**What to work on:** Nothing but the lines below from the first through the one with "Typically, model training" should appear, printed exactly; please leave pictures out.

**Entries shown:**
<<<<

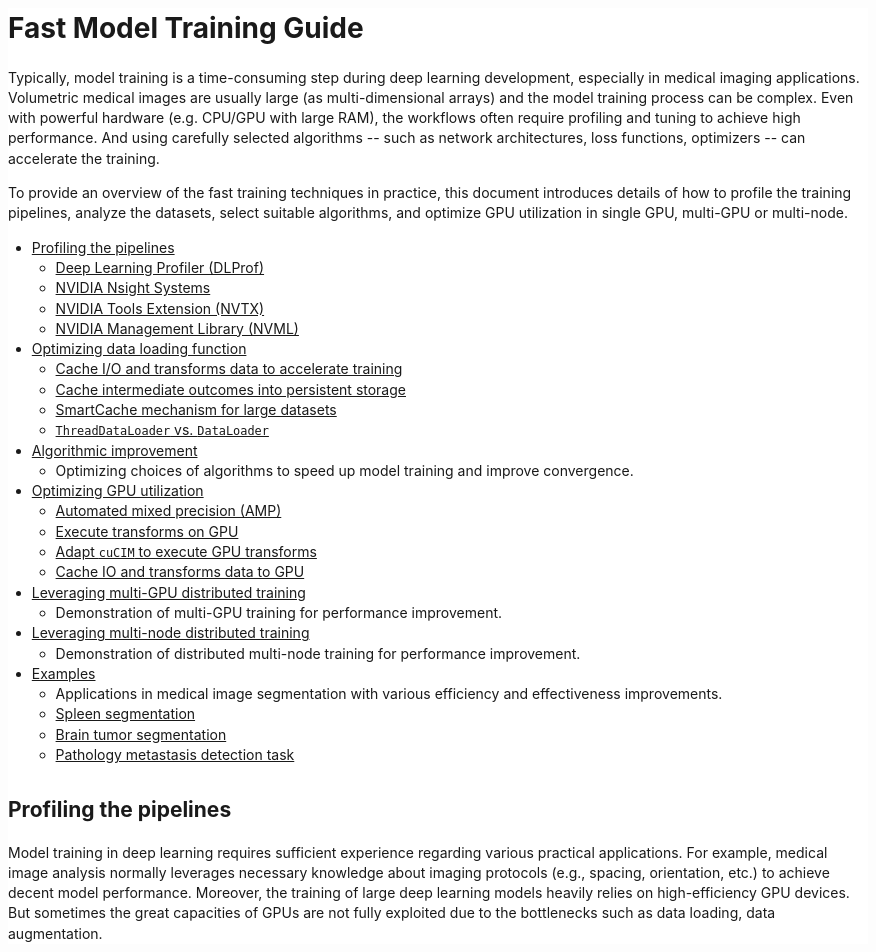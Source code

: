 # Fast Model Training Guide

Typically, model training is a time-consuming step during deep learning development, especially in medical imaging applications. Volumetric medical images are usually large (as multi-dimensional arrays) and the model training process can be complex. Even with powerful hardware (e.g. CPU/GPU with large RAM), the workflows often require profiling and tuning to achieve high performance. And using carefully selected algorithms -- such as network architectures, loss functions, optimizers -- can accelerate the training.

To provide an overview of the fast training techniques in practice, this document introduces details of how to profile the training pipelines, analyze the datasets, select suitable algorithms, and optimize GPU utilization in single GPU, multi-GPU or multi-node.

* [Profiling the pipelines](#profiling-the-pipelines)
  * [Deep Learning Profiler (DLProf)](#1-deep-learning-profiler-dlprof)
  * [NVIDIA Nsight Systems](#2-nvidia-nsight-systems)
  * [NVIDIA Tools Extension (NVTX)](#3-nvidia-tools-extension-nvtx)
  * [NVIDIA Management Library (NVML)](#4-nvidia-management-library-nvml)
* [Optimizing data loading function](#optimizing-data-loading-function)
  * [Cache I/O and transforms data to accelerate training](#1-cache-io-and-transforms-data-to-accelerate-training)
  * [Cache intermediate outcomes into persistent storage](#2-cache-intermediate-outcomes-into-persistent-storage)
  * [SmartCache mechanism for large datasets](#3-smartcache-mechanism-for-large-datasets)
  * [`ThreadDataLoader` vs. `DataLoader`](#4-threaddataloader-vs-dataloader)
* [Algorithmic improvement](#algorithmic-improvement)
  * Optimizing choices of algorithms to speed up model training and improve convergence.
* [Optimizing GPU utilization](#optimizing-gpu-utilization)
  * [Automated mixed precision (AMP)](#1-automated-mixed-precision-amp)
  * [Execute transforms on GPU](#2-execute-transforms-on-gpu)
  * [Adapt `cuCIM` to execute GPU transforms](#3-adapt-cucim-to-execute-gpu-transforms)
  * [Cache IO and transforms data to GPU](#4-cache-io-and-transforms-data-to-gpu)
* [Leveraging multi-GPU distributed training](#leveraging-multi-gpu-distributed-training)
  * Demonstration of multi-GPU training for performance improvement.
* [Leveraging multi-node distributed training](#leveraging-multi-node-distributed-training)
  * Demonstration of distributed multi-node training for performance improvement.
* [Examples](#examples)
  * Applications in medical image segmentation with various efficiency and effectiveness improvements.
  * [Spleen segmentation](#1-spleen-segmentation)
  * [Brain tumor segmentation](#2-brain-tumor-segmentation)
  * [Pathology metastasis detection task](#3-pathology-metastasis-detection-task)

## Profiling the pipelines

Model training in deep learning requires sufficient experience regarding various practical applications. For example, medical image analysis normally leverages necessary knowledge about imaging protocols (e.g., spacing, orientation, etc.) to achieve decent model performance. Moreover, the training of large deep learning models heavily relies on high-efficiency GPU devices. But sometimes the great capacities of GPUs are not fully exploited due to the bottlenecks such as data loading, data augmentation.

>>>>

**Task answer:**
Source code

: # Fast Model Training Guide

Typically, model training is a time-consuming step during deep learning development, especially in medical imaging applications. Volumetric medical images are usually large (as multi-dimensional arrays) and the model training process can be complex. Even with powerful hardware (e.g. CPU/GPU with large RAM), the workflows often require profiling and tuning to achieve high performance. And using carefully selected algorithms -- such as network architectures, loss functions, optimizers -- can accelerate the training.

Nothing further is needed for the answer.